Ein Torwart-Ass für 100000 Mark
Von René Martens, Hamburg
30.07.2001
Aufforderung zum Tanz: Herthas Neuzugang reicht St. Paulis Mittelfeldspieler die
HandBongarts / Martin Rose
Ein Torwart-Ass für 100000 MarkVon René Martens, Hamburg
Wer ein Bild sucht, um das Image des FC St. Pauli zu beschreiben, der muss in dieser
Saison nur auf die Dächer der Trainerbänke im Millerntorstadion blicken. Nebeneinander
prangen da das Logo des Hauptsponsors, einer alternativen Krankenversicherungsfirma,
sowie jenes eines anderen neuen Werbepartners, einem nicht so alternativen
Männermagazin aus dem Axel-Springer-Verlag: Fortschrittlichkeit meets Schmuddel-Touch.
Auch zur Charakterisierung der Berliner Hertha in der Version von 2001 findet sich etwas in
der Stadionreklame: „Money, der Libero“ – so wirbt ein Online-Anbieter für Glücksspiele.
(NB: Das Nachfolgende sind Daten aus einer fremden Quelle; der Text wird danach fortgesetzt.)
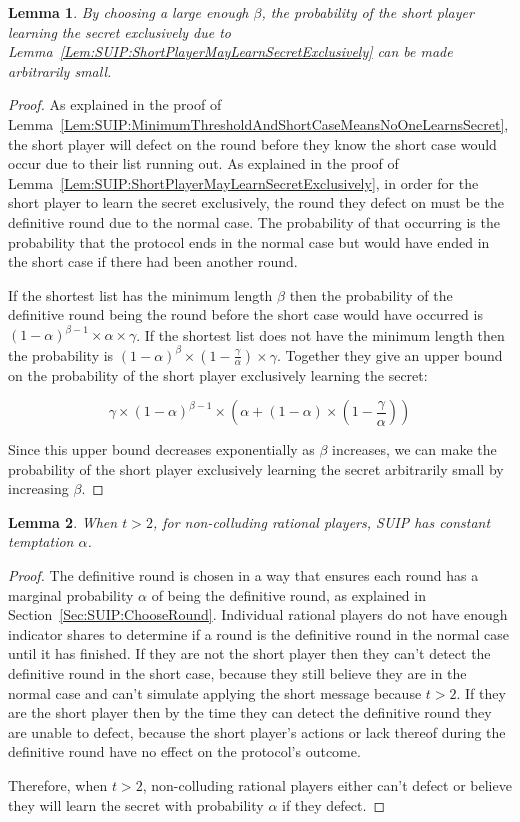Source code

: \documentclass[12pt]{dalcsthesis}
\newtheorem{lemma}{Lemma}
\begin{document}
\begin{lemma}\label{Lem:SUIP:ShortPlayerLearningSecretExclusivelyIsReducible}By choosing a large enough $\beta$, the probability of the short player learning the secret exclusively due to Lemma~\ref{Lem:SUIP:ShortPlayerMayLearnSecretExclusively} can be made arbitrarily small.\end{lemma} 
\begin{proof}
As explained in the proof of Lemma~\ref{Lem:SUIP:MinimumThresholdAndShortCaseMeansNoOneLearnsSecret}, the short player will defect on the round before they know the short case would occur due to their list running out. As explained in the proof of Lemma~\ref{Lem:SUIP:ShortPlayerMayLearnSecretExclusively}, in order for the short player to learn the secret exclusively, the round they defect on must be the definitive round due to the normal case. The probability of that occurring is the probability that the protocol ends in the normal case but would have ended in the short case if there had been another round.

If the shortest list has the minimum length $\beta$ then the probability of the definitive round being the round before the short case would have occurred is $(1-\alpha)^{\beta-1} \times \alpha \times \gamma$. If the shortest list does not have the minimum length then the probability is $(1-\alpha)^\beta \times (1 - \frac{\gamma}{\alpha}) \times \gamma$. Together they give an upper bound on the probability of the short player exclusively learning the secret:

$$\gamma \times (1-\alpha)^{\beta-1} \times (\alpha + (1-\alpha) \times (1 - \frac{\gamma}{\alpha}))$$

Since this upper bound decreases exponentially as $\beta$ increases, we can make the probability of the short player exclusively learning the secret arbitrarily small by increasing $\beta$.
\end{proof}

\begin{lemma}\label{Lem:SUIP:NonColludersNotTemptedExceptT2}When $t > 2$, for non-colluding rational players, SUIP has constant temptation $\alpha$.\end{lemma}
\begin{proof}
The definitive round is chosen in a way that ensures each round has a marginal probability $\alpha$ of being the definitive round, as explained in Section~\ref{Sec:SUIP:ChooseRound}. Individual rational players do not have enough indicator shares to determine if a round is the definitive round in the normal case until it has finished. If they are not the short player then they can't detect the definitive round in the short case, because they still believe they are in the normal case and can't simulate applying the short message because $t > 2$. If they are the short player then by the time they can detect the definitive round they are unable to defect, because the short player's actions or lack thereof during the definitive round have no effect on the protocol's outcome.

Therefore, when $t > 2$, non-colluding rational players either can't defect or believe they will learn the secret with probability $\alpha$ if they defect.
\end{proof}
\end{document}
Die lebenden Geldanlagen des Berliner Clubs bestätigten gestern allerdings nicht die im
Vorfeld oft geäußerten euphorischen Erwartungen. „Kniet nieder, wenn die Hauptstadt
kommt“, hatten die Hertha-Fans auf einem Transparent von den Gastgebern gefordert, doch
diese taten genau das Gegenteil.
Die St.Paulianer gingen mit einem Elan zur Sache, den nach der schwachen Vorbereitung
kaum jemand erwartet hatte. Früh und resolut störten sie die Gäste, zudem auf eine derart
Energie raubende Weise, dass Fans befürchten mussten, die Kraft würde am Ende nicht
reichen. „Hertha ist nervös“, sangen die Zuschauer immer wieder, und tatsächlich waren die
Berliner sichtlich beeindruckt von dem Auftreten der optisch überlegenen Hamburger.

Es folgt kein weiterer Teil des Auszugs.